Arrogant Bastard(29)
Author: Julie Capulet

 “We kept it free.”

 “Well, think about it. I’ll send you the details.”

 “Cool, bro. You should come to Nashville for Christmas. We could finally have that reunion we keep talking about.”

 “Yeah, I’ll see.”

 “Good luck with the new business. She’s fucking gorgeous, by the way.”

 Gage smiles down at me, still holding my hand. “Yeah, I know. And thanks.”

 Wow. To think that Travis Tucker and his investment prodigy cousin—who also happens to be a GQ cover model and who also happens to have just given me a supernova of an orgasm that basically blew my mind—are discussing me like this is … bizarre. Things like this don’t happen to me. I’m usually too busy making sure they don’t happen to me.

 I feel dazed.

 We walk a little further and I’m glad to have Gage’s hand to hold onto. I feel woozy and unsteady. In fact, the further we walk the more drunk I seem to be getting. I should know better than to drink champagne and then pound two shots of Jack on an empty stomach. The endorphin rush—which is, to be honest, epic—isn’t helping.

 The last thing I want to do is faint or stumble or need rescuing by Doctor O over here.

 “Gage, I might go and sit on the beach for a while. You don’t need to come with me. I like chilling out on the beach at night sometimes. I can make my own way home. I had fun tonight. Thanks for the ticket.”

 He laughs, and holds my hand tighter when I try to pull it free. A lock of his hair has fallen across his forehead, somehow adding to his rogue, cavalier beauty in a way that quite literally stuns me. “I’ll come with you.” Like there’s no alternative.

 I don’t know if I want him to come with me. I feel reckless and out of control.

 But it’s a public beach and there are a lot of people milling around, enjoying their holiday weekend. It’s not like we’ll be alone.

 We get down to the sand and I take off my shoes. “I love Key West sugar sand,” I tell him. “There’s something so enchanting about it, don’t you think? It feels like fairy dust.”

 He doesn’t reply, he just watches me with that steady, riveted intensity he has.

 We get to the far end of the beach where there’s a cluster of palm trees and no other people. I sit down on the sand and Gage sits next to me. It’s a warm, clear night and the stars are out.

 They’re spinning.

 The silence settles around us and it doesn’t feel awkward or heavy this time. The gentle sound of the waves on the sand and the faraway laughter filters through it.

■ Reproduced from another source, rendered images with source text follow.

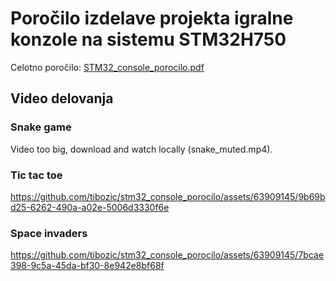 # Poročilo izdelave projekta igralne konzole na sistemu STM32H750

Celotno poročilo: 
[STM32_console_porocilo.pdf](https://github.com/tibozic/stm32_game_console_porocilo/blob/master/STM32_console_porocilo.pdf)

## Video delovanja
### Snake game
Video too big, download and watch locally (snake_muted.mp4).

### Tic tac toe
https://github.com/tibozic/stm32_console_porocilo/assets/63909145/9b69bd25-6262-490a-a02e-5006d3330f6e

### Space invaders
https://github.com/tibozic/stm32_console_porocilo/assets/63909145/7bcae398-9c5a-45da-bf30-8e942e8bf68f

 “What holds you back?” Gage asks softly in his deep, baritone drawl as he weaves his fingers through mine. “What are you afraid of?”

 His hair is dark and thick, curling lightly against his collar from the humidity. The starlight and the moon on the water only amplify the blue glow of his eyes and the intent, open compassion that has nothing to do with the places he’s been or the life he’s led: it’s mine. He’s saved this piece of himself just for me. I don’t know how I know that but I do.

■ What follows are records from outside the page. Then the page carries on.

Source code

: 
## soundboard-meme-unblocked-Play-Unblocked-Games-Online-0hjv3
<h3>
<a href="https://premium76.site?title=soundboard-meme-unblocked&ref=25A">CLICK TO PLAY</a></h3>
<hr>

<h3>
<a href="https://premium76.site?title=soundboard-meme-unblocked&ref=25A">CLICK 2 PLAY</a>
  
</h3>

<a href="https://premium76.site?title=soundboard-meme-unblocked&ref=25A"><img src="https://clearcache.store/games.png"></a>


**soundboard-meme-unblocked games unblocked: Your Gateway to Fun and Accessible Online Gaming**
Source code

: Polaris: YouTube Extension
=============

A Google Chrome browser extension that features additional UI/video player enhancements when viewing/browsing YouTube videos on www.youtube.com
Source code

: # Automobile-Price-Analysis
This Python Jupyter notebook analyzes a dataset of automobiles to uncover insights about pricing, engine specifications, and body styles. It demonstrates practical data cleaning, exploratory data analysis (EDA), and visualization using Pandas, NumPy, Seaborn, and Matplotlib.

 He’s shining his blue light into the cracks in my soul, igniting dark, impossible-to-reach places.

 Which is not a good thing. Because I’ve drunk too much, I’ve just had one of the most intense experiences of my life and I tend to talk too much even at the best of times. “You,” I hear myself confessing. “I’m afraid of you.”

 “Why?”

 “Because you’ll hurt me.”

 “Why do you think I’ll hurt you?”

 “It’s just who you are. And I don’t want to be hurt like that.”

 “What if I told you I wouldn’t hurt you.”

 “You’d be lying.”

 He doesn’t answer right away. “What if I promised I wouldn’t hurt you?”

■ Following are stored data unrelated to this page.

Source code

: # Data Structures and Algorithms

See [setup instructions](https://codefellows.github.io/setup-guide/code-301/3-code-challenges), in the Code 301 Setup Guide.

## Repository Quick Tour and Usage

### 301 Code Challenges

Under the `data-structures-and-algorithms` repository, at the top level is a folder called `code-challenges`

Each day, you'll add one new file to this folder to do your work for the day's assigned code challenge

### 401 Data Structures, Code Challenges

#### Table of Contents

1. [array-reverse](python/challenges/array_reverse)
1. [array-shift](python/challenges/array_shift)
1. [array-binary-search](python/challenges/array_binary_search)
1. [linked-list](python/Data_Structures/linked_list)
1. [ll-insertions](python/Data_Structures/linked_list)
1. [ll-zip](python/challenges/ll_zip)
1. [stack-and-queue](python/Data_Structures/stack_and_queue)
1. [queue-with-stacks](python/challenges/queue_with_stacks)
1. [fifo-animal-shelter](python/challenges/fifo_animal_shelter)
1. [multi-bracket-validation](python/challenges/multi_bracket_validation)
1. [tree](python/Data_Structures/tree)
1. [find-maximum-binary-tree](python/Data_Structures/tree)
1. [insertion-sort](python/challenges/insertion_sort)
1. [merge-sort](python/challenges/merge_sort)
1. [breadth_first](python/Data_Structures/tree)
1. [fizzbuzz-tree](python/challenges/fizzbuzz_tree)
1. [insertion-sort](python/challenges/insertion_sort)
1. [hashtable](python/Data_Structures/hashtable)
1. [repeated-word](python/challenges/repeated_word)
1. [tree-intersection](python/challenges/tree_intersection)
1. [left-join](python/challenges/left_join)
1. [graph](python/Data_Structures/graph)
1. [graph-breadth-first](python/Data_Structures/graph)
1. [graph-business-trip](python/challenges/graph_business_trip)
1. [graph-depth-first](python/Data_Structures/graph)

 “You’d end up breaking your promise.”

 “Tell me what happened to you.”

 I blink at him. “How do you know something happened to me?”

 “I have a brother who suffers from PTSD. I know the signs.”

 Damn it. I feel the sting again behind my eyes. “I don’t have PTSD. I’ve never been to war.”

 “You don’t have to go to war to suffer from things that have been extremely difficult in your life. Most people have emotional scars of one kind or another.”

 I guess that’s true. “What are your scars?”

 He’s quiet for a few seconds. Then, as though he’s just made the decision to be honest with me, he says, “My mother died slowly and horribly from pancreatic cancer. My father couldn’t live without her and hung himself a month after we lost her.”

 A tear draws a warm line down my cheek. “I’m so sorry, Gage.”

 He rubs his fingers along the soft surface of my arm like he’s fascinated by the feel of it. “It was a long time ago.”

 “How long?”

 “Five years. I sort of lost control, I think, after it happened. I tried to block it all out by … getting my fix wherever I could. I medicated with money and sex.”

 Wow. Psychology is pretty interesting. The things people do and why they would. “Did it help?”

 “Not really.”

 A group of people walk past and keep walking. We wait until their voices fade away.

 “I want to know what happened to you,” he says. “So I can help fix it.”

 I don’t know why I even admit it. “You can’t fix it. Josie couldn’t. I can’t. I don’t know why you could.”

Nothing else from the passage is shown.